(Collected data)
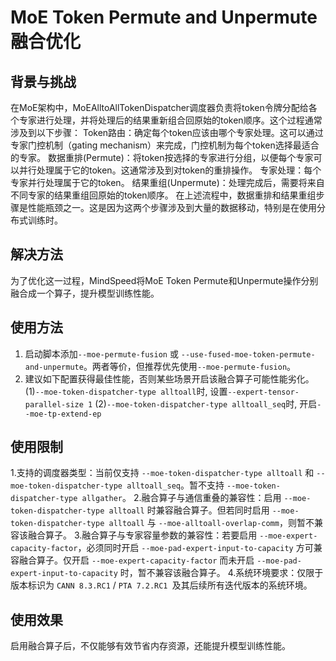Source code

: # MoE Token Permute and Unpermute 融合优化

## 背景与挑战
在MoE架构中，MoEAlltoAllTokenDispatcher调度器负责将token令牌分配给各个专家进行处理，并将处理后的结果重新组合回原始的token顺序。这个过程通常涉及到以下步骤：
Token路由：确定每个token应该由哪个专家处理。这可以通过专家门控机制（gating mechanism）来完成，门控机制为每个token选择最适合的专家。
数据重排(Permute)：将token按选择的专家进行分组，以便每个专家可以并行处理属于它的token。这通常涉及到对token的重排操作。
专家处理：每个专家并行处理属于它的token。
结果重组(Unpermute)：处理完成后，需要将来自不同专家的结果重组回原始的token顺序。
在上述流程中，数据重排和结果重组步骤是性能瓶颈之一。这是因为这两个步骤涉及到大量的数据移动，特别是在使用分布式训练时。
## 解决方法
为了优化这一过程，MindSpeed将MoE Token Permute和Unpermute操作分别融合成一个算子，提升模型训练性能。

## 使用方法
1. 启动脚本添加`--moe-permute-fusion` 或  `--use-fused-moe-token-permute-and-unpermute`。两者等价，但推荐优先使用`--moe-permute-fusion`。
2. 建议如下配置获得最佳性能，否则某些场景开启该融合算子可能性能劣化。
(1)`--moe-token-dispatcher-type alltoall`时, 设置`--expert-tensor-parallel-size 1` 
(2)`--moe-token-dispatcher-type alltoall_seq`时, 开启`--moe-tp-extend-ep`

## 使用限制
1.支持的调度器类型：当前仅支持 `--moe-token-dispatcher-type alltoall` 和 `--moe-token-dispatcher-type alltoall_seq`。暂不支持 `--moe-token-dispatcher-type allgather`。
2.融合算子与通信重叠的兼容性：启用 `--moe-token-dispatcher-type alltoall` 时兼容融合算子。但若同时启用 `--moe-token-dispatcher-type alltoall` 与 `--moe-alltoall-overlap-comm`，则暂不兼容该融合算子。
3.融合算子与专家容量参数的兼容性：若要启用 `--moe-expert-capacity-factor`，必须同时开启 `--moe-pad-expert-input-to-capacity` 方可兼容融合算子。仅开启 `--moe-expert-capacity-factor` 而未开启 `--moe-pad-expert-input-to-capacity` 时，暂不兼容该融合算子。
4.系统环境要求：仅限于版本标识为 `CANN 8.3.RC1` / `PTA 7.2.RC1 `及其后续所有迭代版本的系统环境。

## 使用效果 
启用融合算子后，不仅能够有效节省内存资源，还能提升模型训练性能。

...

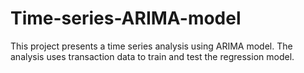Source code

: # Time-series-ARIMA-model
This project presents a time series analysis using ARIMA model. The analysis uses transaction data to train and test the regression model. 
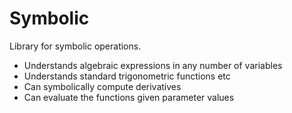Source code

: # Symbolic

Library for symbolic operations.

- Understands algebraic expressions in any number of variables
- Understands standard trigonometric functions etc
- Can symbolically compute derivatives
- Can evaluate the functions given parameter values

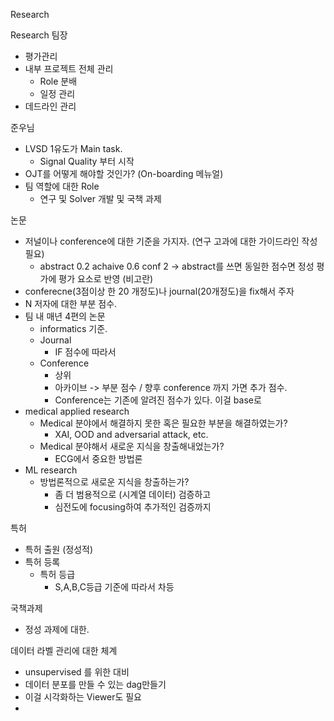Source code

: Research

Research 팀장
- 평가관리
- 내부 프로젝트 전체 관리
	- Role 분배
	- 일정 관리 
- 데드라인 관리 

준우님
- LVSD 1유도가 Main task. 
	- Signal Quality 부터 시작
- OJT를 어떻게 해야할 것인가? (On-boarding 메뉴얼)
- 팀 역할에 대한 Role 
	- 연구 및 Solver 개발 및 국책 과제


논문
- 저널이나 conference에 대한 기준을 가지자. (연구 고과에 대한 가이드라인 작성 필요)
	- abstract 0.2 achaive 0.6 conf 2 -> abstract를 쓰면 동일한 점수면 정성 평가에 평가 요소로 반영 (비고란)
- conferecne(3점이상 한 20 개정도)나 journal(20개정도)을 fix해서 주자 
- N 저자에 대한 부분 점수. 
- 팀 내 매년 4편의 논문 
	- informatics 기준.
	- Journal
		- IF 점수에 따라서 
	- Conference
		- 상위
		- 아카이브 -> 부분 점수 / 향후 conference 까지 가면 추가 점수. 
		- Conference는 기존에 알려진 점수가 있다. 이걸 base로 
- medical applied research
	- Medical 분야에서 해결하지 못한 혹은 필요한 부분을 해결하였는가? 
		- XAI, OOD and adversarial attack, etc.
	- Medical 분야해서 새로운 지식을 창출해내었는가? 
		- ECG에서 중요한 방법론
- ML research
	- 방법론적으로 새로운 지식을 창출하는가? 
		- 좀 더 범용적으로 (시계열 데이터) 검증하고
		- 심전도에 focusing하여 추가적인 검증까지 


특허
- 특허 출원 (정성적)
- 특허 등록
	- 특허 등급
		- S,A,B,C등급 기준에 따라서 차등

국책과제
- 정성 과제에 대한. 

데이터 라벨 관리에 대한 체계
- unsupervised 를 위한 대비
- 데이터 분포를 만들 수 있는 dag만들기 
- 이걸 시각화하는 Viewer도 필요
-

...

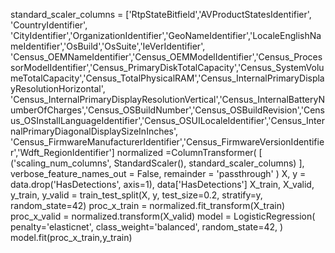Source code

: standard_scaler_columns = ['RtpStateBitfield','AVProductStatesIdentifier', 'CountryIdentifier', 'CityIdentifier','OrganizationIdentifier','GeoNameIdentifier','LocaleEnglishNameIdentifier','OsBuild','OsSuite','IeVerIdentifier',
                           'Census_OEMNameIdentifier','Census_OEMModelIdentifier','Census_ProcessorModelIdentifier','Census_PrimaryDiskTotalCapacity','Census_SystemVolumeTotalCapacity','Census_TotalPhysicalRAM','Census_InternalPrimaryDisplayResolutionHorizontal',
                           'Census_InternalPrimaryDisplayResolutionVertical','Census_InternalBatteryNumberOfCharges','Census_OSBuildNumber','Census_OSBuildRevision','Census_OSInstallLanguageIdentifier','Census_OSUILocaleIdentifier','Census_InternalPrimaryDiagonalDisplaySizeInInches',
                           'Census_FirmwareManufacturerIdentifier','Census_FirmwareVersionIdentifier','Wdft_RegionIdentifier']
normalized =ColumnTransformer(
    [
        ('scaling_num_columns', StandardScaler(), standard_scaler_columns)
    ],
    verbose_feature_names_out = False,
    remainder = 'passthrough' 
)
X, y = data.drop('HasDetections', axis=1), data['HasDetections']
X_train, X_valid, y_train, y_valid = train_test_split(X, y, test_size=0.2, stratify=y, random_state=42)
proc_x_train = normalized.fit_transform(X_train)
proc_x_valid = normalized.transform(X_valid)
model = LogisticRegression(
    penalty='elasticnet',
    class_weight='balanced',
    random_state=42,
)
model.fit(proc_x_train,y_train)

### Exercise instructions
For this task, write out exactly the lines of the entries above, starting at the line with "2. 建议如下配置获得最佳性能，否则某些场景开启该融合算子可能性能劣化。" and ending at the line with "启用融合算子后，不仅能够有效节省内存资源，还能提升模型训练性能。", both included, and no others.

### Exercise answer
2. 建议如下配置获得最佳性能，否则某些场景开启该融合算子可能性能劣化。
(1)`--moe-token-dispatcher-type alltoall`时, 设置`--expert-tensor-parallel-size 1` 
(2)`--moe-token-dispatcher-type alltoall_seq`时, 开启`--moe-tp-extend-ep`

## 使用限制
1.支持的调度器类型：当前仅支持 `--moe-token-dispatcher-type alltoall` 和 `--moe-token-dispatcher-type alltoall_seq`。暂不支持 `--moe-token-dispatcher-type allgather`。
2.融合算子与通信重叠的兼容性：启用 `--moe-token-dispatcher-type alltoall` 时兼容融合算子。但若同时启用 `--moe-token-dispatcher-type alltoall` 与 `--moe-alltoall-overlap-comm`，则暂不兼容该融合算子。
3.融合算子与专家容量参数的兼容性：若要启用 `--moe-expert-capacity-factor`，必须同时开启 `--moe-pad-expert-input-to-capacity` 方可兼容融合算子。仅开启 `--moe-expert-capacity-factor` 而未开启 `--moe-pad-expert-input-to-capacity` 时，暂不兼容该融合算子。
4.系统环境要求：仅限于版本标识为 `CANN 8.3.RC1` / `PTA 7.2.RC1 `及其后续所有迭代版本的系统环境。

## 使用效果 
启用融合算子后，不仅能够有效节省内存资源，还能提升模型训练性能。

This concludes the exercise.